Here’s how we used to budget for Customer Success: “I need one CSM per $2,000,000 in revenue.” But that approach was fraught with problems. Mainly, it taught the world to treat CS as a department that needed to become more efficient. That’s why your CFO squeezes your budget every year.
But in the past several years, Net Dollar Retention (NDR) has become a critical metric for investors of all types.
Private equity, VC, and public market investors are now using NDR as a key metric for overall company valuation.
Customer Success can no longer be an overhead department that has to become more
efficient over time. It’s critical that CS Leaders re-educate their CEO and CFO on
how the market now treats NDR, and then advocate for their budget by anchoring to
company value created, not efficiency.
Here’s the maturity framework most CS leaders go through. Think about where you are,
and what can be done to “move up” in your journey.
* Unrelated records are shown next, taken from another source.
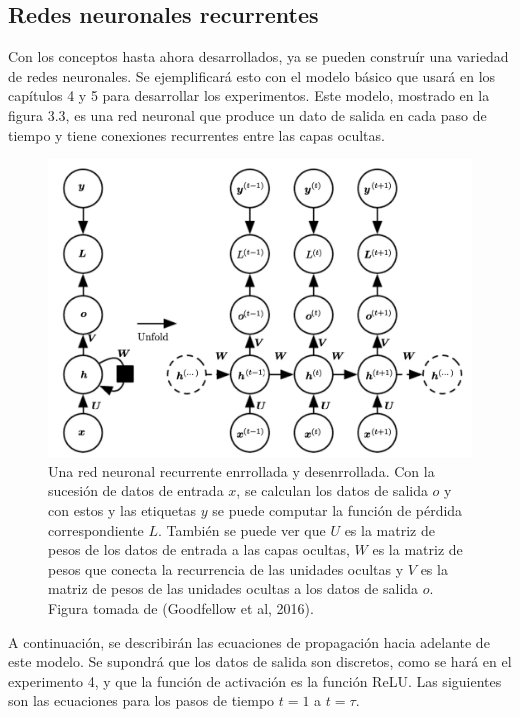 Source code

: \subsection{Redes neuronales recurrentes}
Con los conceptos hasta ahora desarrollados, ya se pueden construír una variedad de redes neuronales. Se ejemplificará esto con el modelo básico que usará en los capítulos 4 y 5 para desarrollar los experimentos. Este modelo, mostrado en la figura 3.3, es una red neuronal que produce un dato de salida en cada paso de tiempo y tiene conexiones recurrentes entre las capas ocultas.
\cite{goodfellow-et-al-2016}
\cite{DBLP:journals/corr/Graves13}

\begin{figure}[h]
\begin{center}
\includegraphics[width=150mm, scale = 0.8]{./imag/unfold3.png}
\end{center}
\caption{Una red neuronal recurrente enrrollada y desenrrollada. Con la sucesión de datos de entrada $x$, se calculan los datos de salida $o$ y con estos y las etiquetas $y$ se puede computar la función de pérdida correspondiente $L$. También se puede ver que $U$ es la matriz de pesos de los datos de entrada a las capas ocultas, $W$ es la matriz de pesos que conecta la recurrencia de las unidades ocultas y $V$ es la matriz de pesos de las unidades ocultas a los datos de salida $o$. Figura tomada de (Goodfellow et al, 2016).}
\end{figure}

\vspace{1em}

A continuación, se describirán las ecuaciones de propagación hacia adelante de este modelo. Se supondrá que los datos de salida son discretos, como se hará en el experimento 4, y que la función de activación es la función ReLU. Las siguientes son las ecuaciones para los pasos de tiempo $t=1$ a $t=\tau$.


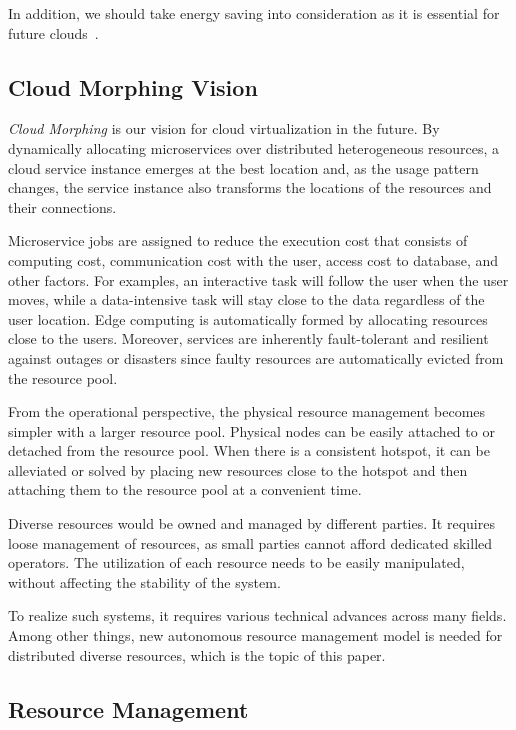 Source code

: In addition, we should take energy saving into consideration as it is
essential for future clouds~\cite{Mastelic-2015,masanet2020recalibrating}.

\subsection{Cloud Morphing Vision}

{\em Cloud Morphing} is our vision for cloud virtualization in the future.
By dynamically allocating microservices over distributed
heterogeneous resources, a cloud service instance emerges at the best
location and, as the usage pattern changes, the service instance also
transforms the locations of the resources and their connections.

Microservice jobs are assigned to reduce the execution cost that
consists of computing cost, communication cost with the user, access
cost to database, and other factors.
For examples, an interactive task will follow the user when the user
moves, while a data-intensive task will stay close to the data
regardless of the user location.
Edge computing is automatically formed by allocating resources close to
the users.
Moreover, services are inherently fault-tolerant and resilient
against outages or disasters since faulty resources are
automatically evicted from the resource pool.

From the operational perspective, the physical resource management
becomes simpler with a larger resource pool.
Physical nodes can be easily attached to or detached from the resource pool.
When there is a consistent hotspot, it can be alleviated or solved by
placing new resources close to the hotspot and then attaching them to
the resource pool at a convenient time.

Diverse resources would be owned and managed by different parties.
It requires loose management of resources, as small parties cannot
afford dedicated skilled operators.
The utilization of each resource needs to be easily manipulated,
without affecting the stability of the system.

To realize such systems, it requires various technical advances across
many fields.  Among other things, new autonomous resource management
model is needed for distributed diverse resources,
which is the topic of this paper.

\subsection{Resource Management}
STAGE 1: At this stage, you’re advocating for budget using the basics. You’re likely using rule of thumb metrics like “One CSM per $2M in revenue” or “One CSM per xx accounts”.
Those are tools for knowing how many people you’ll need to hire each year. However,
using efficiency metrics like this puts a huge target on your department: the CFO will
think of CS as an overhead department that needs to become more efficient over time. The result: decreasing investment in CS as a percentage of revenue as the company
grows, making it hard (or impossible) for the CS leader to grow net dollar retention.
STAGE 2: CFOs often care more about growing revenue than cutting costs, so at this
stage you position Customer Success as a revenue growth function (much like Sales).
The best approach is to show how a greater investment in CS will lead to increased Net
Retention Rate. Think, “$1M additional investment will lead to $2.5M in retention rate
improvements.” This framing gets the CFO comparing the return of a CS investment to
other places where they can invest.
You can use this CS Revenue and Expense Forecast Planner as a starting point to
calculate the ROI on a greater investment in CS.
STAGE 3: The best approach to advocate for additional budget is to demonstrate how
improvements in retention rate increase the company’s valuation — the thing the CFO
ultimately cares about most.
Here’s how:
Start by forecasting the impact an increased retention rate will have on the company’s
valuation. If you don’t have your own numbers, you can use this study by
Gainsight that analyzed Bessemer Venture Partners’ Cloud Index on net retention
metrics. The conclusion is that retention rate explains about ½ of a company’s revenue multiple (EV/Revenue).
On average, we see that for every 1% point increase in net retention, enterprise revenue multiple increases 0.7x!
This has astounding implications for investments in CS. Let’s assume a company is
doing $250M ARR. Based on the chart above, if the company has a 100% retention rate,
then the revenue multiple for that company will be about 5x. Let’s see what retention
rate improvements will do to company value:
• 100% retention = 5x multiple x $250M ARR = $1.25B
• 101% retention = 5.7x multiple x $250M ARR = $1.425B
• 105% retention = 8.5x multiple x $250M ARR = $2.125B
If the CS leader can drive just a 1% increase in revenue retention, they can increase
company value by an incredible $170M. Where else can the CFO invest to see those
kinds of returns on company value?
Obviously there are other factors that impact company value like overall growth
rate projections, profitability, earnings history, management team, etc. But because
retention rate is so critical in the eyes of investors, it will play the biggest role in determining company value.
And that’s why it’s so important for CS leaders to reach this stage of the conversation with their CEO and CFO. It’s time to get away from treating CS like an overhead department that needs to become more efficient every year. Instead, it’s time for companies to make outsized investments in Customer Success to drive outsized increases in company value.